Video Audio Replace
Replace a video's original audio with TTS-generated voice while maintaining precise timing alignment. Also supports generating subtitles from video using Whisper.
Full Workflow
Step 1: Generate subtitles from video (optional)
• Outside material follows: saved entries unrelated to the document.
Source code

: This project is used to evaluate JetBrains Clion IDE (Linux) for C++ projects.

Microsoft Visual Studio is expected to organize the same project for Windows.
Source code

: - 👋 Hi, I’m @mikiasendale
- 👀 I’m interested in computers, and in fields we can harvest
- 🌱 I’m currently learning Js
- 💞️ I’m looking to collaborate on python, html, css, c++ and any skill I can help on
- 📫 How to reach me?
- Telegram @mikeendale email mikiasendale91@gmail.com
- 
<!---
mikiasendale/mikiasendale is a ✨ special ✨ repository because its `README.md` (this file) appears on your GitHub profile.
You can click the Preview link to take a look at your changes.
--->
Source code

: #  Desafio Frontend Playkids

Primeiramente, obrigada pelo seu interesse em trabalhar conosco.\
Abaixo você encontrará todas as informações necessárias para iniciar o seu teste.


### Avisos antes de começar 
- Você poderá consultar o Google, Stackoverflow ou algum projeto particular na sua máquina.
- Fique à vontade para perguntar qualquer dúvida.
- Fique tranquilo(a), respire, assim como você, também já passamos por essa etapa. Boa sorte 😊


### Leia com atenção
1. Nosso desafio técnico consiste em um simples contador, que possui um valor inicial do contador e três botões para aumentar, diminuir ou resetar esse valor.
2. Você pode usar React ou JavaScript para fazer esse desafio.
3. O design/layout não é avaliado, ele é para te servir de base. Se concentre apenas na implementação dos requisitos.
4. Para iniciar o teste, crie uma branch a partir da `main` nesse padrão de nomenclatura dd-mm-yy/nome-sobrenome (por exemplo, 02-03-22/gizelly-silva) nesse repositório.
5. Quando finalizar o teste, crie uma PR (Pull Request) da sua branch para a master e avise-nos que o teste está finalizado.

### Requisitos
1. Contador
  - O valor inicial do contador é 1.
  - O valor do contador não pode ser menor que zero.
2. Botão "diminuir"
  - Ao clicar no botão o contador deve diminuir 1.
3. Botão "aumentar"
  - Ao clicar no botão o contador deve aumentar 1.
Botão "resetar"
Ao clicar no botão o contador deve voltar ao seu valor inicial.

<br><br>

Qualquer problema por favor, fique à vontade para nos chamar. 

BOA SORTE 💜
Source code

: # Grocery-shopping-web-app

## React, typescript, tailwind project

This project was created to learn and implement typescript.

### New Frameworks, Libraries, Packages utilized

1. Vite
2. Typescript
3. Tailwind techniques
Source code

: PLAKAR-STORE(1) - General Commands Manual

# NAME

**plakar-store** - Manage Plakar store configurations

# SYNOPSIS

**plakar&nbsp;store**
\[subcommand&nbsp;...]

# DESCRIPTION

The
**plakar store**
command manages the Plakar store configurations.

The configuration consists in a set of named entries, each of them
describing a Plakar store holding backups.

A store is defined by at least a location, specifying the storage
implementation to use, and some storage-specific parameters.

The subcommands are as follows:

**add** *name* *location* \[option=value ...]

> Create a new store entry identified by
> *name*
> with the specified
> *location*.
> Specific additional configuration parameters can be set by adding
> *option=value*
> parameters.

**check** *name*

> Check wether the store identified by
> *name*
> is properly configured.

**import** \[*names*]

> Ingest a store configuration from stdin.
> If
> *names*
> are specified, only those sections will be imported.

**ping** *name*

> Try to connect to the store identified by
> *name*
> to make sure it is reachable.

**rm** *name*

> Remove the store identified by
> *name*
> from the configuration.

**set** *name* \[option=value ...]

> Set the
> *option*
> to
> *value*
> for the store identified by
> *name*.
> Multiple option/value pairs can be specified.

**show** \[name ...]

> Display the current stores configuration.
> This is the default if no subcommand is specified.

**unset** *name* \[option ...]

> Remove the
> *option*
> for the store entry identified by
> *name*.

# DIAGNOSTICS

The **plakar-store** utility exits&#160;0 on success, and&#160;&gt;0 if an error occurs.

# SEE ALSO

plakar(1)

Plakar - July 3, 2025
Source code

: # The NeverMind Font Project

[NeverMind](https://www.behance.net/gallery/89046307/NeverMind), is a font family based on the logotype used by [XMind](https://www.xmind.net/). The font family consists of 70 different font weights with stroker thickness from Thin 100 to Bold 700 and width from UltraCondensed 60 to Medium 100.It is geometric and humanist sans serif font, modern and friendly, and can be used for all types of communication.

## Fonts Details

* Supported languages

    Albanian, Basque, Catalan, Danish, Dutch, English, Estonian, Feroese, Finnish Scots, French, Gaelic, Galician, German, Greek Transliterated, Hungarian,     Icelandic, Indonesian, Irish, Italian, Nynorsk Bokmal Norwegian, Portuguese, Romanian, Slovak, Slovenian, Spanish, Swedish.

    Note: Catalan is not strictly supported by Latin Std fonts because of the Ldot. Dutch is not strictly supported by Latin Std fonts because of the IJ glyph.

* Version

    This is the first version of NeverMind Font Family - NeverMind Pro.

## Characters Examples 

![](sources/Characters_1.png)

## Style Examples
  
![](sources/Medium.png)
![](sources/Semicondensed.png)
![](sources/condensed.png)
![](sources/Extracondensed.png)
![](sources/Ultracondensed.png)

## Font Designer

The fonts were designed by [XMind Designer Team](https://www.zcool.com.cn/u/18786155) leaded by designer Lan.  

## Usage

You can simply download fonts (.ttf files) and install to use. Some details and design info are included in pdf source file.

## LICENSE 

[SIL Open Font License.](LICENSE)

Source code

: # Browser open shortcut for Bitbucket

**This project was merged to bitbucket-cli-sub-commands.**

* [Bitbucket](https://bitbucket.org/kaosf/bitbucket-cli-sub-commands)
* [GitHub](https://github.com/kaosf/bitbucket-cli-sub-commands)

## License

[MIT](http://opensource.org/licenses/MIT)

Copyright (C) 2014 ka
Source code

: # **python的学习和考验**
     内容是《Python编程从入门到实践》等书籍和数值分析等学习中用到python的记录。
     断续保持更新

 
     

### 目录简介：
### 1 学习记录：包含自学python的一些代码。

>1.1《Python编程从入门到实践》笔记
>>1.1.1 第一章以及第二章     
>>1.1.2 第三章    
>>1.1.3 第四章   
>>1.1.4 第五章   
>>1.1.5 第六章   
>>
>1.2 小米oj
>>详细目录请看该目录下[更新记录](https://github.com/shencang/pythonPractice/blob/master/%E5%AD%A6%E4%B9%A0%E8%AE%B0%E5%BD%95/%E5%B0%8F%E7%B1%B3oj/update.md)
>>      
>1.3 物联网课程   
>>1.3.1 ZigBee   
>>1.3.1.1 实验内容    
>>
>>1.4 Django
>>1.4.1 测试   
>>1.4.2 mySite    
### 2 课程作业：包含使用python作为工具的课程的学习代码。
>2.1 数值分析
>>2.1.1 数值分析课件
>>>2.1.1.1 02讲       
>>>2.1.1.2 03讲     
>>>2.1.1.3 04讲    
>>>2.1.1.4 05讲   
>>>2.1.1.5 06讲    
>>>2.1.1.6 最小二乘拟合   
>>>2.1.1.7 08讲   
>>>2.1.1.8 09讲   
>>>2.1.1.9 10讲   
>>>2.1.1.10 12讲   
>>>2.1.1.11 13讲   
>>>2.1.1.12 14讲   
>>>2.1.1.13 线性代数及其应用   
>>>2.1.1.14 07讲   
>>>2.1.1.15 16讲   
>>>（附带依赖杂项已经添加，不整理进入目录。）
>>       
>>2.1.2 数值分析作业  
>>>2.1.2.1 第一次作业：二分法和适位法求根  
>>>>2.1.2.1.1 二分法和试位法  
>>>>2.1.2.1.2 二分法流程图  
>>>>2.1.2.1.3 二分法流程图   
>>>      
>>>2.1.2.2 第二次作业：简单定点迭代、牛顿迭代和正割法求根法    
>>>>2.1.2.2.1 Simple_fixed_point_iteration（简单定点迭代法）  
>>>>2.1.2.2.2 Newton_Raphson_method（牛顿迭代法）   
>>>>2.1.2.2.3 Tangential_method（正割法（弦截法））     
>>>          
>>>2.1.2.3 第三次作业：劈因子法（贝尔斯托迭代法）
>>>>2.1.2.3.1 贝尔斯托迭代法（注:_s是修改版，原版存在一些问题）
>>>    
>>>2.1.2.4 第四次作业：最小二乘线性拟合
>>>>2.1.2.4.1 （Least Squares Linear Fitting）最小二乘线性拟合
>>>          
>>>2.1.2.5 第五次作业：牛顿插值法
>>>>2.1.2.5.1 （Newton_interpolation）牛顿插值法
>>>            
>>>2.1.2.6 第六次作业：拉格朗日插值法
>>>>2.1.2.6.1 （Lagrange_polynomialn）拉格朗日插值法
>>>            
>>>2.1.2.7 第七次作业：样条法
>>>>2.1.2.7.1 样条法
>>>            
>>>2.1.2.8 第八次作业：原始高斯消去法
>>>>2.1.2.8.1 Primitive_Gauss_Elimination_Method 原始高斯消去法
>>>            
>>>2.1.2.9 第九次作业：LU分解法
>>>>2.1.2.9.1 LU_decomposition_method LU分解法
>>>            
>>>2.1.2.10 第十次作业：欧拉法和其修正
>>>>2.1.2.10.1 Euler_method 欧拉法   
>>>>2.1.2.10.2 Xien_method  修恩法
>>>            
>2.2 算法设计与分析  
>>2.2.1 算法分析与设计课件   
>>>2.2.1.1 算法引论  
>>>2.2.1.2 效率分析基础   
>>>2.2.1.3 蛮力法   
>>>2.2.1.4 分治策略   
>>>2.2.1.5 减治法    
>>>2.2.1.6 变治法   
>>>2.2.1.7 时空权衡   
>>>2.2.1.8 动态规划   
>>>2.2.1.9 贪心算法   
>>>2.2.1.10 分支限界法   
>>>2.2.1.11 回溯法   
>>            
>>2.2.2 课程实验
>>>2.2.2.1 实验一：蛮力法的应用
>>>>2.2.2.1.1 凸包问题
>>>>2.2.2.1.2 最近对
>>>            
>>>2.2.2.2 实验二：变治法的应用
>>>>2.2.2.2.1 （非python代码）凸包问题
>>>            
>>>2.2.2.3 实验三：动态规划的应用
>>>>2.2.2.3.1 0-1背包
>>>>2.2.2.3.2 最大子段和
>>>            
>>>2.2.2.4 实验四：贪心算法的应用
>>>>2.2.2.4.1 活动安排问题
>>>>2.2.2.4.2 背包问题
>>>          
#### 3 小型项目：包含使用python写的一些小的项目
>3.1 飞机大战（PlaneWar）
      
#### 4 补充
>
If you don't have an SRT file, generate one from the video using the included script:
CODEBLOCK0
Or manually with Python:
CODEBLOCK1
Step 2: Replace audio with TTS
Use the generated SRT to create a new video with TTS voice.
When to use
- - Dubbing videos with AI-generated voice
- Converting subtitle files to voice-over
- Creating multilingual video versions
Requirements
API Keys (choose one)
- - ElevenLabs: Set
ELEVENLABS_API_KEY environment variable - Edge TTS (free, no key needed): Use INLINECODE1
System dependencies
- - ffmpeg
- sox (optional, for advanced processing)
Usage
Basic usage (ElevenLabs)
CODEBLOCK2
Using Edge TTS (free, no API key)
CODEBLOCK3
Options
| Option | Description | Default |
|---|
| INLINECODE2 | Input video file | Required |
| INLINECODE3 |
SRT subtitle file | Required |
|
--output | Output video file | input_tts.mp4 |
|
--voice | Voice ID or name | Liam (ElevenLabs) |
|
--engine | TTS engine: elevenlabs, edge | elevenlabs |
|
--speed-range | Speed adjustment range | 0.85-1.15 |
Examples
English voice (ElevenLabs)
CODEBLOCK4
Chinese voice (Edge TTS)
CODEBLOCK5
How it works
- 1. Extract original audio from video
- Split audio into segments based on subtitle timestamps
- Generate TTS audio for each subtitle segment
- Adjust TTS speed (within 0.85-1.15x) to match original segment duration
- Add silence padding to fill any remaining time gap
- Merge all segments preserving original timing gaps
- Replace video audio with aligned TTS audio
Available Voices
ElevenLabs (require API key)
- -
Liam - Energetic male (recommended) - INLINECODE9 - Professional female
- INLINECODE10 - Deep resonant male
- Run
curl with your API key to list all voices
Edge TTS (free)
- - Chinese:
zh-CN-XiaoxiaoNeural, zh-CN-YunxiNeural, INLINECODE14 - English:
en-US-JennyNeural, INLINECODE16 - Many more languages available
视频音频替换
将视频原始音频替换为TTS生成的语音,同时保持精确的时间对齐。还支持使用Whisper从视频生成字幕。
完整工作流程
步骤1:从视频生成字幕(可选)
如果没有SRT文件,可使用附带的脚本从视频生成字幕:
bash
从视频生成字幕(使用faster-whisper,免费,本地运行)
generate_subtitles.py video.mp4 -o subtitles.srt -l zh
或手动使用Python:
bash
使用faster-whisper(推荐,本地运行,免费)
pip install faster-whisper srt
python3 << EOF
from faster_whisper import WhisperModel
import srt
from datetime import timedelta
model = WhisperModel(base, device=cpu, compute_type=int8)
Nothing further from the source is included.